EXERCISE REQUIREMENTS: In the entries that follow, which lines hold the string "track"? List them.

[TASK INPUTS — start]

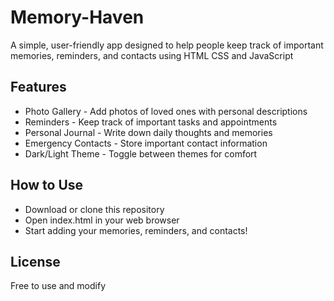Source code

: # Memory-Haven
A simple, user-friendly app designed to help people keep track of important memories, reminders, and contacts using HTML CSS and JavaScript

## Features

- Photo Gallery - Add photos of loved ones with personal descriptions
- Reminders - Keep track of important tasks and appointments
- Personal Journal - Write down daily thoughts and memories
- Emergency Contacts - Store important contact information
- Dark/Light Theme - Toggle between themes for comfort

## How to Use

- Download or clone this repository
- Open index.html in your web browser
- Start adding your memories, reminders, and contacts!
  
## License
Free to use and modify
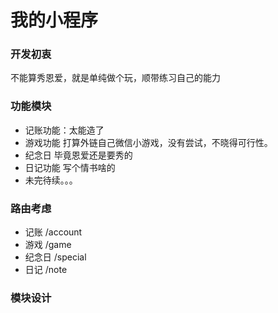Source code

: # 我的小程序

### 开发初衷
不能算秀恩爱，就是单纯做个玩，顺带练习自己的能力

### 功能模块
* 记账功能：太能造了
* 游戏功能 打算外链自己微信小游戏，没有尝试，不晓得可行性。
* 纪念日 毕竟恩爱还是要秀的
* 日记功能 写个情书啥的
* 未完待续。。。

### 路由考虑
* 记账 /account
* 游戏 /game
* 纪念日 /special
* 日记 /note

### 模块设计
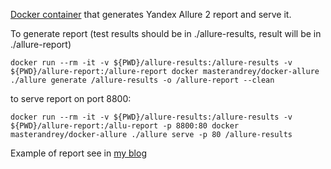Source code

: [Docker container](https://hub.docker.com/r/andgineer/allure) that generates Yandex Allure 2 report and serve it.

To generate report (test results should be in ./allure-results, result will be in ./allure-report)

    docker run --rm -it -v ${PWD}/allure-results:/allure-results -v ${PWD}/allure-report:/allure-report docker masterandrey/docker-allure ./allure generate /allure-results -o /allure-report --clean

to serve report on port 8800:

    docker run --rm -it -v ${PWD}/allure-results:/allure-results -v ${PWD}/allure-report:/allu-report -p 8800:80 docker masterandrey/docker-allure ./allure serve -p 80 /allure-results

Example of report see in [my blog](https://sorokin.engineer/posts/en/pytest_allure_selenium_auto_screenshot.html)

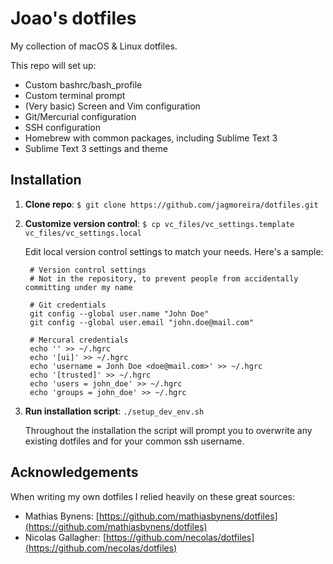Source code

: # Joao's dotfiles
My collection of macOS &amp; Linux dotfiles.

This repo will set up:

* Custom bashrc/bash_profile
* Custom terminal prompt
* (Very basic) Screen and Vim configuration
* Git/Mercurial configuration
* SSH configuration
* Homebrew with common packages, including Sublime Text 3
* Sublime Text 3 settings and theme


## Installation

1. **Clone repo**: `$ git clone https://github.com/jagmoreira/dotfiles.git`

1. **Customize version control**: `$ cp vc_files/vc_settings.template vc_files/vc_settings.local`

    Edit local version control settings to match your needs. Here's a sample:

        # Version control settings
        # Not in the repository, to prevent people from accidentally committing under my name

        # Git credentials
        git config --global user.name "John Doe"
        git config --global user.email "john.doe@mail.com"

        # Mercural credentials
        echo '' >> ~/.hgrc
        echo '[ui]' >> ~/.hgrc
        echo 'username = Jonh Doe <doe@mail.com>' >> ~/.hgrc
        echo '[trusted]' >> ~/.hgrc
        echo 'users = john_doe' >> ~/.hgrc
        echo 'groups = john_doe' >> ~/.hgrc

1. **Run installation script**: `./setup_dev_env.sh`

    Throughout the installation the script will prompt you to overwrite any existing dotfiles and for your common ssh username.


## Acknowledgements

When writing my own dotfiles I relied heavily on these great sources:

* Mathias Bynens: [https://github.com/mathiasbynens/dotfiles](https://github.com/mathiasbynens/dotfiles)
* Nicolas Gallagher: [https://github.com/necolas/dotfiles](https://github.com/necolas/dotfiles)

[TASK INPUTS — finish]
[TASK INPUTS — start]

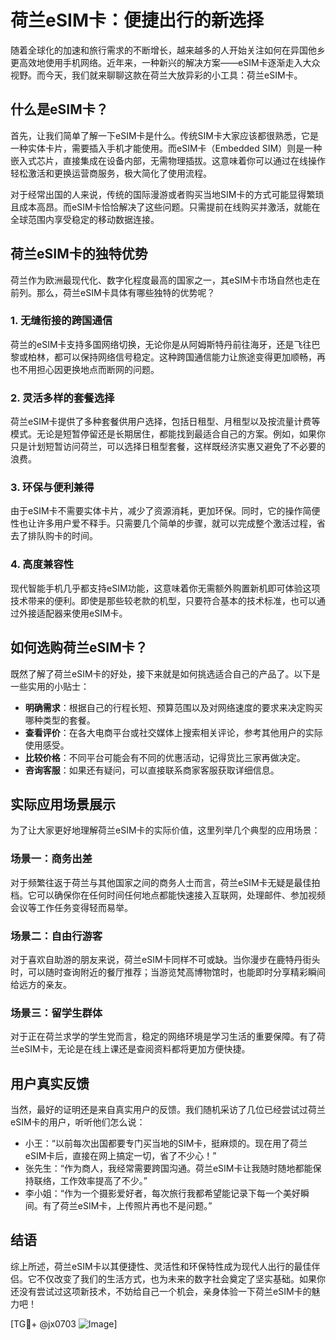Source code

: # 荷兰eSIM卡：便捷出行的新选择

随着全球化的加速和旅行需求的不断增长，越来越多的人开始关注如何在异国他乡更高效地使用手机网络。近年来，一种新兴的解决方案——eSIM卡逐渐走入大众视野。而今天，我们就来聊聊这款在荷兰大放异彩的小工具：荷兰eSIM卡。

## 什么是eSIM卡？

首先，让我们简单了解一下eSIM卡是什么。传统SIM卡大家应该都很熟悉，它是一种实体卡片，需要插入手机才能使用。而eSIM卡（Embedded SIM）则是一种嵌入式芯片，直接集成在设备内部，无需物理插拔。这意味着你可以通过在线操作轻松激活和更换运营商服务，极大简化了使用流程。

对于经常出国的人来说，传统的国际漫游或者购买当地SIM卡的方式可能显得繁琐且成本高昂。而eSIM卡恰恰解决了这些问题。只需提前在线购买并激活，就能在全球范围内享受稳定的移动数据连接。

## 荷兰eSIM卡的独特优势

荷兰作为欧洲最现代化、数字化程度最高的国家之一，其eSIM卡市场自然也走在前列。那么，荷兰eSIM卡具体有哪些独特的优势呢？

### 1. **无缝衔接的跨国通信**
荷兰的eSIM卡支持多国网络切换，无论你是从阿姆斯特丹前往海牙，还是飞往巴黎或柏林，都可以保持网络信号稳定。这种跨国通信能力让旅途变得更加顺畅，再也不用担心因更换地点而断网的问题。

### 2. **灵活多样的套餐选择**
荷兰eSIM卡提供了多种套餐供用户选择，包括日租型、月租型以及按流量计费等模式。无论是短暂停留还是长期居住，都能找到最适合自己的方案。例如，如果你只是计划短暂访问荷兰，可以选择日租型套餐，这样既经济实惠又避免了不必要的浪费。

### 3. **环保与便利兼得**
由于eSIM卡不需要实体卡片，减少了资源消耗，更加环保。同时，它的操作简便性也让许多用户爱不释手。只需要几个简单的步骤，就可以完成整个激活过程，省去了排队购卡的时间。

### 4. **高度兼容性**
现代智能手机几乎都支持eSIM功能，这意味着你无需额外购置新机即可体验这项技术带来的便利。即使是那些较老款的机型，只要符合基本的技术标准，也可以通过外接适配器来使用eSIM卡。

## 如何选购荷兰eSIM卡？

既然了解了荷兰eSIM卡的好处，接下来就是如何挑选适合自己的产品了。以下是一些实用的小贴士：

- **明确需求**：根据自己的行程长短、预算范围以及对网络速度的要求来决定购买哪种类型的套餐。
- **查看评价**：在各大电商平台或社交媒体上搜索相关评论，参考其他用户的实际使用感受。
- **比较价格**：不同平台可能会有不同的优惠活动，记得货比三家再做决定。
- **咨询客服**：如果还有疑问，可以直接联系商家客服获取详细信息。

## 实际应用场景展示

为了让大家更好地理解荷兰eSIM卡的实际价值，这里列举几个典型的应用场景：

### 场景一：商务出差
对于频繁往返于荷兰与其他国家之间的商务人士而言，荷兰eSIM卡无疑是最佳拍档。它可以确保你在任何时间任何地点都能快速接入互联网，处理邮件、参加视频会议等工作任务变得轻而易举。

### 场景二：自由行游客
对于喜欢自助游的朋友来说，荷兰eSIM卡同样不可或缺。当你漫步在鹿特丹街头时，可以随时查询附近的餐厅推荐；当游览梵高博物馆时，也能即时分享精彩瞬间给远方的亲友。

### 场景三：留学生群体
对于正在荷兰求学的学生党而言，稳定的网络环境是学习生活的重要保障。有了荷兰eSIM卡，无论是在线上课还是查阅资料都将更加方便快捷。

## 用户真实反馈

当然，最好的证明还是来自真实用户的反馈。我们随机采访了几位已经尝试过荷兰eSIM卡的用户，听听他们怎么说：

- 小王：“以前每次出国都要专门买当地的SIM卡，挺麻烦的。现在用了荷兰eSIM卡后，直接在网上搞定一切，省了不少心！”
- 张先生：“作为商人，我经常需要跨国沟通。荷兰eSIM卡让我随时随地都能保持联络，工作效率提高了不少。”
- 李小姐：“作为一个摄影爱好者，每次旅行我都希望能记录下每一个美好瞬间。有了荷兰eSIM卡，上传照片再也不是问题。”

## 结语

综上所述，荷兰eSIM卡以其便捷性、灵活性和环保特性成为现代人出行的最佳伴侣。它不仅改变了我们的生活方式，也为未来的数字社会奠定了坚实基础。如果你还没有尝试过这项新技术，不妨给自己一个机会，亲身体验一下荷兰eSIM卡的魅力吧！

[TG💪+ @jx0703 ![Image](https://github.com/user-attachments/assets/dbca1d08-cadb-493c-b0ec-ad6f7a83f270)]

[TASK INPUTS — finish]

RESPONSE BELOW:
A simple, user-friendly app designed to help people keep track of important memories, reminders, and contacts using HTML CSS and JavaScript
- Reminders - Keep track of important tasks and appointments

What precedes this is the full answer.